REQUIREMENT:
From the first record through the last, copy each one exactly.

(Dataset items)
========
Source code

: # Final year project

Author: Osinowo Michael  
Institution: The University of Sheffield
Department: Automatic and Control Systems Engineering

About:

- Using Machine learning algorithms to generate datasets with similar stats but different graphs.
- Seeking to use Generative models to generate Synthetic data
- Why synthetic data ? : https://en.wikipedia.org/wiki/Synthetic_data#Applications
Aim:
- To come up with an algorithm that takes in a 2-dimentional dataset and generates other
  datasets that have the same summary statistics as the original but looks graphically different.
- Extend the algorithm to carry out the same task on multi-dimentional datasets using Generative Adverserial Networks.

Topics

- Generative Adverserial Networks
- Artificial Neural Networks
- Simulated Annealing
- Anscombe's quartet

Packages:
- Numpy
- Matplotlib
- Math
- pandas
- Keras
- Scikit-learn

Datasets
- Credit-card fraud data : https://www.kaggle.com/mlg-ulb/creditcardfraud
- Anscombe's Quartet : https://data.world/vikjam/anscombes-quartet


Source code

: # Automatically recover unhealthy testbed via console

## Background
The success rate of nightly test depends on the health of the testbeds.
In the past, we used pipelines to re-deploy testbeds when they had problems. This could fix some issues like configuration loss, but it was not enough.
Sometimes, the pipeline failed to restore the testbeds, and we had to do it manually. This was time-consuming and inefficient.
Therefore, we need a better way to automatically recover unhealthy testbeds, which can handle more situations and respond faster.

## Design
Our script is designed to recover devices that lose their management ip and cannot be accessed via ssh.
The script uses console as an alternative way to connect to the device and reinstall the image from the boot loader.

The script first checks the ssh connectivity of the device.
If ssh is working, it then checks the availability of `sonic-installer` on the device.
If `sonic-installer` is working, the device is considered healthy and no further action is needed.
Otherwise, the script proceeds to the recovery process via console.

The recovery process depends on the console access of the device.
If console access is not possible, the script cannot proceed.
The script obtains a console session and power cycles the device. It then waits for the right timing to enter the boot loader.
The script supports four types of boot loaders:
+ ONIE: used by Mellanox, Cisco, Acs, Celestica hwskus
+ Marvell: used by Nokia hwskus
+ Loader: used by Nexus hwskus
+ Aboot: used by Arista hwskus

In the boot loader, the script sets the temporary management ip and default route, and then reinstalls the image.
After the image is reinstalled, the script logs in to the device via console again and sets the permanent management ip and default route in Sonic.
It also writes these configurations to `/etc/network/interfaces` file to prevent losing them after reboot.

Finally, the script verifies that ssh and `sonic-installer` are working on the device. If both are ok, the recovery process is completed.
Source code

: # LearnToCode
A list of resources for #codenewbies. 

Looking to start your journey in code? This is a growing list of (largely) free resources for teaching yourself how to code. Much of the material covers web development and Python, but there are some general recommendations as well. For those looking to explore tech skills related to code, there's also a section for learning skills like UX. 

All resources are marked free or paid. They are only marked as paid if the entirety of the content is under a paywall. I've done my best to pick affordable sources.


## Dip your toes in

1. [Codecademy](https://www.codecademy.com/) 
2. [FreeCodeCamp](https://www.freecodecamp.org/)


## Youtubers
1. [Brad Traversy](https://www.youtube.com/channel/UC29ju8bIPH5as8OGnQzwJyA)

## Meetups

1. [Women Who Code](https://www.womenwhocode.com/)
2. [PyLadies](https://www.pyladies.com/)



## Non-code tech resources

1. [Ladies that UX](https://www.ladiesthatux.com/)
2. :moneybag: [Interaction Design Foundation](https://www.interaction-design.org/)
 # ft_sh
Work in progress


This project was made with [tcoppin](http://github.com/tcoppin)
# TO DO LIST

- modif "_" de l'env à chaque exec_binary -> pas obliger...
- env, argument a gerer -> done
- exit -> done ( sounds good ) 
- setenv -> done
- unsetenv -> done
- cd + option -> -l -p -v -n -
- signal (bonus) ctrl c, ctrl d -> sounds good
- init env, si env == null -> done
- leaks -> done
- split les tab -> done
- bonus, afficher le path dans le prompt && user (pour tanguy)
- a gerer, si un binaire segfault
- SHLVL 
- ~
========
TASK RESPONSE:
Source code

: # Final year project

Author: Osinowo Michael  
Institution: The University of Sheffield
Department: Automatic and Control Systems Engineering

About:

- Using Machine learning algorithms to generate datasets with similar stats but different graphs.
- Seeking to use Generative models to generate Synthetic data
- Why synthetic data ? : https://en.wikipedia.org/wiki/Synthetic_data#Applications
Aim:
- To come up with an algorithm that takes in a 2-dimentional dataset and generates other
  datasets that have the same summary statistics as the original but looks graphically different.
- Extend the algorithm to carry out the same task on multi-dimentional datasets using Generative Adverserial Networks.

Topics

- Generative Adverserial Networks
- Artificial Neural Networks
- Simulated Annealing
- Anscombe's quartet

Packages:
- Numpy
- Matplotlib
- Math
- pandas
- Keras
- Scikit-learn

Datasets
- Credit-card fraud data : https://www.kaggle.com/mlg-ulb/creditcardfraud
- Anscombe's Quartet : https://data.world/vikjam/anscombes-quartet


Source code

: # Automatically recover unhealthy testbed via console

## Background
The success rate of nightly test depends on the health of the testbeds.
In the past, we used pipelines to re-deploy testbeds when they had problems. This could fix some issues like configuration loss, but it was not enough.
Sometimes, the pipeline failed to restore the testbeds, and we had to do it manually. This was time-consuming and inefficient.
Therefore, we need a better way to automatically recover unhealthy testbeds, which can handle more situations and respond faster.

## Design
Our script is designed to recover devices that lose their management ip and cannot be accessed via ssh.
The script uses console as an alternative way to connect to the device and reinstall the image from the boot loader.

The script first checks the ssh connectivity of the device.
If ssh is working, it then checks the availability of `sonic-installer` on the device.
If `sonic-installer` is working, the device is considered healthy and no further action is needed.
Otherwise, the script proceeds to the recovery process via console.

The recovery process depends on the console access of the device.
If console access is not possible, the script cannot proceed.
The script obtains a console session and power cycles the device. It then waits for the right timing to enter the boot loader.
The script supports four types of boot loaders:
+ ONIE: used by Mellanox, Cisco, Acs, Celestica hwskus
+ Marvell: used by Nokia hwskus
+ Loader: used by Nexus hwskus
+ Aboot: used by Arista hwskus

In the boot loader, the script sets the temporary management ip and default route, and then reinstalls the image.
After the image is reinstalled, the script logs in to the device via console again and sets the permanent management ip and default route in Sonic.
It also writes these configurations to `/etc/network/interfaces` file to prevent losing them after reboot.

Finally, the script verifies that ssh and `sonic-installer` are working on the device. If both are ok, the recovery process is completed.
Source code

: # LearnToCode
A list of resources for #codenewbies. 

Looking to start your journey in code? This is a growing list of (largely) free resources for teaching yourself how to code. Much of the material covers web development and Python, but there are some general recommendations as well. For those looking to explore tech skills related to code, there's also a section for learning skills like UX. 

All resources are marked free or paid. They are only marked as paid if the entirety of the content is under a paywall. I've done my best to pick affordable sources.


## Dip your toes in

1. [Codecademy](https://www.codecademy.com/) 
2. [FreeCodeCamp](https://www.freecodecamp.org/)


## Youtubers
1. [Brad Traversy](https://www.youtube.com/channel/UC29ju8bIPH5as8OGnQzwJyA)

## Meetups

1. [Women Who Code](https://www.womenwhocode.com/)
2. [PyLadies](https://www.pyladies.com/)



## Non-code tech resources

1. [Ladies that UX](https://www.ladiesthatux.com/)
2. :moneybag: [Interaction Design Foundation](https://www.interaction-design.org/)
 # ft_sh
Work in progress


This project was made with [tcoppin](http://github.com/tcoppin)
# TO DO LIST

- modif "_" de l'env à chaque exec_binary -> pas obliger...
- env, argument a gerer -> done
- exit -> done ( sounds good ) 
- setenv -> done
- unsetenv -> done
- cd + option -> -l -p -v -n -
- signal (bonus) ctrl c, ctrl d -> sounds good
- init env, si env == null -> done
- leaks -> done
- split les tab -> done
- bonus, afficher le path dans le prompt && user (pour tanguy)
- a gerer, si un binaire segfault
- SHLVL 
- ~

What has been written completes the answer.